Personally, I would want more space on the left hand side of the miter saw (I'm right handed). Ideally, there would be 8 feet of space. Therefore, if you place the MS on the left wall, you could have the stock that you are cutting run in front of the door (that goes to the garage). Maybe use a simple stand for support.


----------



## JetDriver (May 23, 2015)

isotope and MadMark,

The idea is everything in the shop except for the workbench along the bottom wall will be on wheels. So I can move equipment around easily as required to handle the job I'm working on. I'm also thinking about replacing the inward opening single door at the top of the shop with a set of outward opening double doors to make it easier to handle large/long stock.


----------



## Rentvent (Jan 28, 2016)

Much better layout.

I'm working on designing a workshop out of half of a two car garage myself

Here's an article with some good ideas. The workspace in the article is 9X18:
http://www.startwoodworking.com/post/smart-shop-one-car-garage

-I like the outfeed cabinet that he added to the tablesaw. It serves as storage as well as makes the whole surface bigger.
-I would have added a flip-up table to the left side miter saw to support longer boards when necessary. 
-I can't tell what he is doing for dust collection on the table saw or his router.


----------



## MinnesotaSteve (Dec 17, 2015)

I have a very similar shop… Mine is about 10×10, although one wall is open which gives me "temp" working space of another 6 feet, but it's a walkway so it needs to be free.

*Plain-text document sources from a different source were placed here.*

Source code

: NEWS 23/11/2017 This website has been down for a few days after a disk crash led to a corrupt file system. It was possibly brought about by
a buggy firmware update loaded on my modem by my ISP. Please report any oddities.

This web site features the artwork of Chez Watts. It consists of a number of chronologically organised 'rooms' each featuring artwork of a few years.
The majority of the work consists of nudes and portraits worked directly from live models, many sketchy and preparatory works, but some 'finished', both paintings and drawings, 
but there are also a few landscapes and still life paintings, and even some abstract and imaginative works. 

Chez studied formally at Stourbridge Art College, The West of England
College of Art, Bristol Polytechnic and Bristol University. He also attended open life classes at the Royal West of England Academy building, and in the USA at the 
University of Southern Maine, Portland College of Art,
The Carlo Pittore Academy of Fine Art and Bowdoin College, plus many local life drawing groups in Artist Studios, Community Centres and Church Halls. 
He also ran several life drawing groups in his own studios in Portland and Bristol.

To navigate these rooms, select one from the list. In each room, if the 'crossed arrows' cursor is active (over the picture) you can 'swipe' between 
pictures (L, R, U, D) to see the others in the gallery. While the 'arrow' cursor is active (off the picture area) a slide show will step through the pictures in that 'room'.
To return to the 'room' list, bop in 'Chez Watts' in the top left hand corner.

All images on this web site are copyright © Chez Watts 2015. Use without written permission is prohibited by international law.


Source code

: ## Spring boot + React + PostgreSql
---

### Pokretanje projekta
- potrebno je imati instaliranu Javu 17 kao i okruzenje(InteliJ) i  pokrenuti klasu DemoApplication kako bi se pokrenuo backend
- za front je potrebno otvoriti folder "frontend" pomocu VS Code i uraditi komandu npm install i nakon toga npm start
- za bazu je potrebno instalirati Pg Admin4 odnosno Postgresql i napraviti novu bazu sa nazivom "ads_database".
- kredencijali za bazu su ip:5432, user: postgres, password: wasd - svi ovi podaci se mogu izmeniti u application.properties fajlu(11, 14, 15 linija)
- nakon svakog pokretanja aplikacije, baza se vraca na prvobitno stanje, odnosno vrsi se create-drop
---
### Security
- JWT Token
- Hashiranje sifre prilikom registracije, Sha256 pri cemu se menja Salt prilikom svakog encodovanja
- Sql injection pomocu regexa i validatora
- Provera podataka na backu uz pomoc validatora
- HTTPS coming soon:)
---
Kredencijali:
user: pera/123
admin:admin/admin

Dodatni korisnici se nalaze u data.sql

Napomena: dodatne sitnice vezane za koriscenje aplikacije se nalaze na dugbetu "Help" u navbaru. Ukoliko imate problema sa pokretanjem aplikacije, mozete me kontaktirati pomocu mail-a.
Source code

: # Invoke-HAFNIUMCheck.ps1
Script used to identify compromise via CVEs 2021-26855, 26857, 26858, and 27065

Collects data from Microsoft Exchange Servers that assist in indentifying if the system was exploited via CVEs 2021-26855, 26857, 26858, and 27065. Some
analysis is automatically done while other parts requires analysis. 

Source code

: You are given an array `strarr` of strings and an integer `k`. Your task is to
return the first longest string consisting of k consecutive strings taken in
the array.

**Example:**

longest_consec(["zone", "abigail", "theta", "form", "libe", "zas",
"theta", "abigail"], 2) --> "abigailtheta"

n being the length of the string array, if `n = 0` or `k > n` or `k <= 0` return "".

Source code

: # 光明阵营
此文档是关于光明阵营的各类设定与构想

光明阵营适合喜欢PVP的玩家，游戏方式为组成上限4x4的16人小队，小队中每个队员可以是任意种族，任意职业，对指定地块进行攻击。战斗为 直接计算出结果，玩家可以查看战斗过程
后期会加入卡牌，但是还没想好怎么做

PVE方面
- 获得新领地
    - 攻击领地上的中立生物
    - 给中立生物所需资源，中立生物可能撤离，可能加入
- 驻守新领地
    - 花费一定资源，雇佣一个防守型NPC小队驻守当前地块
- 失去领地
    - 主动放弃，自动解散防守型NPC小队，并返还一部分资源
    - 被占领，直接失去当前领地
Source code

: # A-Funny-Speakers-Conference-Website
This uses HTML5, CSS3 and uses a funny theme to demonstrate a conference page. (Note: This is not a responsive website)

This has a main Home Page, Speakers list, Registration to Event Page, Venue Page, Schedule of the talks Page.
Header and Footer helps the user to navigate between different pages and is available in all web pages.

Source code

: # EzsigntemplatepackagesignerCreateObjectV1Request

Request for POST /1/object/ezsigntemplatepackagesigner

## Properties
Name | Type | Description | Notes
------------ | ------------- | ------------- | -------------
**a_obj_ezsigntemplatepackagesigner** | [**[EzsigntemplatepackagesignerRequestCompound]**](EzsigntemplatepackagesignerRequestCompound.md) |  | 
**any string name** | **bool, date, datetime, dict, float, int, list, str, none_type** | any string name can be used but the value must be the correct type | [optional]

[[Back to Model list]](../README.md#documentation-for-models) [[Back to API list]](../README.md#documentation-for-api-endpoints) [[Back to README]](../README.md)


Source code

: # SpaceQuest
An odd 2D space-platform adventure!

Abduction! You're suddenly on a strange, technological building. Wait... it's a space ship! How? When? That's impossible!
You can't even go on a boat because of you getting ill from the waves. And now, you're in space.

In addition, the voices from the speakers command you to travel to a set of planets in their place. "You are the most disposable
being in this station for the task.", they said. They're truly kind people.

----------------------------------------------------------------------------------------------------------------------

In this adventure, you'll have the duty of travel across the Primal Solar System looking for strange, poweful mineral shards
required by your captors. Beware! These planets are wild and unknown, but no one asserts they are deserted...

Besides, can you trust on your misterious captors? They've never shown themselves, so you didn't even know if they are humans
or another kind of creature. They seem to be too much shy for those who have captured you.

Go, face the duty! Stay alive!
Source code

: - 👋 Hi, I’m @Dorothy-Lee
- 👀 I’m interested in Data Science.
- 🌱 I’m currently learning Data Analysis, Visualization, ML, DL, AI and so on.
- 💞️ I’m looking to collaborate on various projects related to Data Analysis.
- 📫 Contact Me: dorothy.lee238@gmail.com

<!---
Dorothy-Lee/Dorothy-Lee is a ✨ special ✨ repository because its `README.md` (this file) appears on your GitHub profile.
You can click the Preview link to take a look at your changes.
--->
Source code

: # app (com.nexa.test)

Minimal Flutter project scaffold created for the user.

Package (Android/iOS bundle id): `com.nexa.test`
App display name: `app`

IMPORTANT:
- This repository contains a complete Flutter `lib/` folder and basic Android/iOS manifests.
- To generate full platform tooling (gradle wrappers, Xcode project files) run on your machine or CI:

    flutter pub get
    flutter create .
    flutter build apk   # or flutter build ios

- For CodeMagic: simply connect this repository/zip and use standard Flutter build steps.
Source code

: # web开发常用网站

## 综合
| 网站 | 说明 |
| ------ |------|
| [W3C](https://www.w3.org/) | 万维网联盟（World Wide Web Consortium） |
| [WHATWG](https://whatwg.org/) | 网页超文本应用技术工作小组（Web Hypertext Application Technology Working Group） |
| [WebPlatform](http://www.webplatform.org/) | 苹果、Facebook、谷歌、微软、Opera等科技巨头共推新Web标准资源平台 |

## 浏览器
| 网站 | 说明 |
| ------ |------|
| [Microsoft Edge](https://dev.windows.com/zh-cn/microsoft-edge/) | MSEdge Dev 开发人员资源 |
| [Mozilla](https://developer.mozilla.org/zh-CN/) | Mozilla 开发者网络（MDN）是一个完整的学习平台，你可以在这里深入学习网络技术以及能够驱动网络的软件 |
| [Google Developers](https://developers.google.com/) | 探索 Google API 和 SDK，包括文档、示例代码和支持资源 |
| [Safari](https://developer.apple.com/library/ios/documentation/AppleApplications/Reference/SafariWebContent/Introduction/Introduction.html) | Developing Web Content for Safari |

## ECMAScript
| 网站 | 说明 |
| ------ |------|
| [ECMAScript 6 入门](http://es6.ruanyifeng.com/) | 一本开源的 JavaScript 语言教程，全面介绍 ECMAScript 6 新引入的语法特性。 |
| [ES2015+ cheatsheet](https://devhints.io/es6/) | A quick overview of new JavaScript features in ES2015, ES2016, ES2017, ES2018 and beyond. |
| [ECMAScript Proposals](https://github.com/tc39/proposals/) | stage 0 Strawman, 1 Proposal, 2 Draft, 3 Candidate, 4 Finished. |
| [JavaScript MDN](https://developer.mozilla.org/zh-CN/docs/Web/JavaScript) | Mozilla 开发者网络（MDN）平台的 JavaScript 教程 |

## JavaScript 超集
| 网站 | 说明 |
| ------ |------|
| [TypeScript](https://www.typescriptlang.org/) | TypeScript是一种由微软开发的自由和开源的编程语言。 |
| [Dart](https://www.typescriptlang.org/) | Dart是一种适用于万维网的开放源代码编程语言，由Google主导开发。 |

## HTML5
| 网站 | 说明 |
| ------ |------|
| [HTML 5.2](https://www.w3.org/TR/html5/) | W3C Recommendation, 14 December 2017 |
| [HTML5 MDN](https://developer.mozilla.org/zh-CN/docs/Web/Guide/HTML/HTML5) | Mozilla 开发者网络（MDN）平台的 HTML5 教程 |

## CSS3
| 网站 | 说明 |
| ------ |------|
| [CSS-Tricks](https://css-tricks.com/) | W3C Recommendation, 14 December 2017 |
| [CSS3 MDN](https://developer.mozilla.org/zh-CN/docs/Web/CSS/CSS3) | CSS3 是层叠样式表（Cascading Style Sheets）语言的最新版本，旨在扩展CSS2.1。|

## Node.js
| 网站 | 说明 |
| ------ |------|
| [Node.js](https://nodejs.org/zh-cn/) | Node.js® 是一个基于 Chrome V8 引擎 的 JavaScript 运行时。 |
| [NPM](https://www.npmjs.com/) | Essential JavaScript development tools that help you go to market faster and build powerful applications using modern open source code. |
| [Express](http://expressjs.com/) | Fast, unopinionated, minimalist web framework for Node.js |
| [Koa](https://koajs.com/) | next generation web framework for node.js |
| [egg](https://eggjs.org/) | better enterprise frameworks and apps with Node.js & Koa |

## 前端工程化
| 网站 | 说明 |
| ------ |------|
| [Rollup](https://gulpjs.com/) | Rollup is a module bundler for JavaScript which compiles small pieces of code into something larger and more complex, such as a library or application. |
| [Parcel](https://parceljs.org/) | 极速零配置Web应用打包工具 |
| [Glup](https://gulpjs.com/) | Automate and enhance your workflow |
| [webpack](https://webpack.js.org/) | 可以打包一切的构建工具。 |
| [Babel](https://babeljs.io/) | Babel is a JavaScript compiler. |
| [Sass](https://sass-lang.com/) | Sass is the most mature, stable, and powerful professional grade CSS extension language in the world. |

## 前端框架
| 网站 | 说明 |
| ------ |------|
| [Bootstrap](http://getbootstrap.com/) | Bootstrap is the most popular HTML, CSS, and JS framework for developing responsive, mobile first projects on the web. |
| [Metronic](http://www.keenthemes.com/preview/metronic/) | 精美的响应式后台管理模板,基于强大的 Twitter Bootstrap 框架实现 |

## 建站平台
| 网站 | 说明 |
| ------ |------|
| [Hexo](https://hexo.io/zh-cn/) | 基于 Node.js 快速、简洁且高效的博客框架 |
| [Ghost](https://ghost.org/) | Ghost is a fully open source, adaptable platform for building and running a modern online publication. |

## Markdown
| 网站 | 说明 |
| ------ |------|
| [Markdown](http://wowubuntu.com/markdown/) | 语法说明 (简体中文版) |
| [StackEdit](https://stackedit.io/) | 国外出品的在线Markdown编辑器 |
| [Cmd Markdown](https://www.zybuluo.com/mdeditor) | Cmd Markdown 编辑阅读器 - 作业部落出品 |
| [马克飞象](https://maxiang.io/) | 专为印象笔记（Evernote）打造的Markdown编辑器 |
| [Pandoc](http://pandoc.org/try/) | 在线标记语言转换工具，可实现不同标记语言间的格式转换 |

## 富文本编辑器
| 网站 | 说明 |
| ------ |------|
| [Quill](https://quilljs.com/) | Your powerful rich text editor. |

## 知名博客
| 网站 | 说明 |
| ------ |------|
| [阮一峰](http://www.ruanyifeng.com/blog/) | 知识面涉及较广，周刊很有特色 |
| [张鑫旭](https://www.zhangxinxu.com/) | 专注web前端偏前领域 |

I played with that layout tool, and I came to the conclusion that I simply have no room for a table saw, not if I was also going to have a workbench. So I decided to opt for a bandsaw, workbench and use more hand tools.

I had a small portable table saw, but I felt that almost caused more problems than solved so I sold it. Later on if I really want, I have room in my garage in front of the car for a table saw… as long as I don't buy a big long car.


----------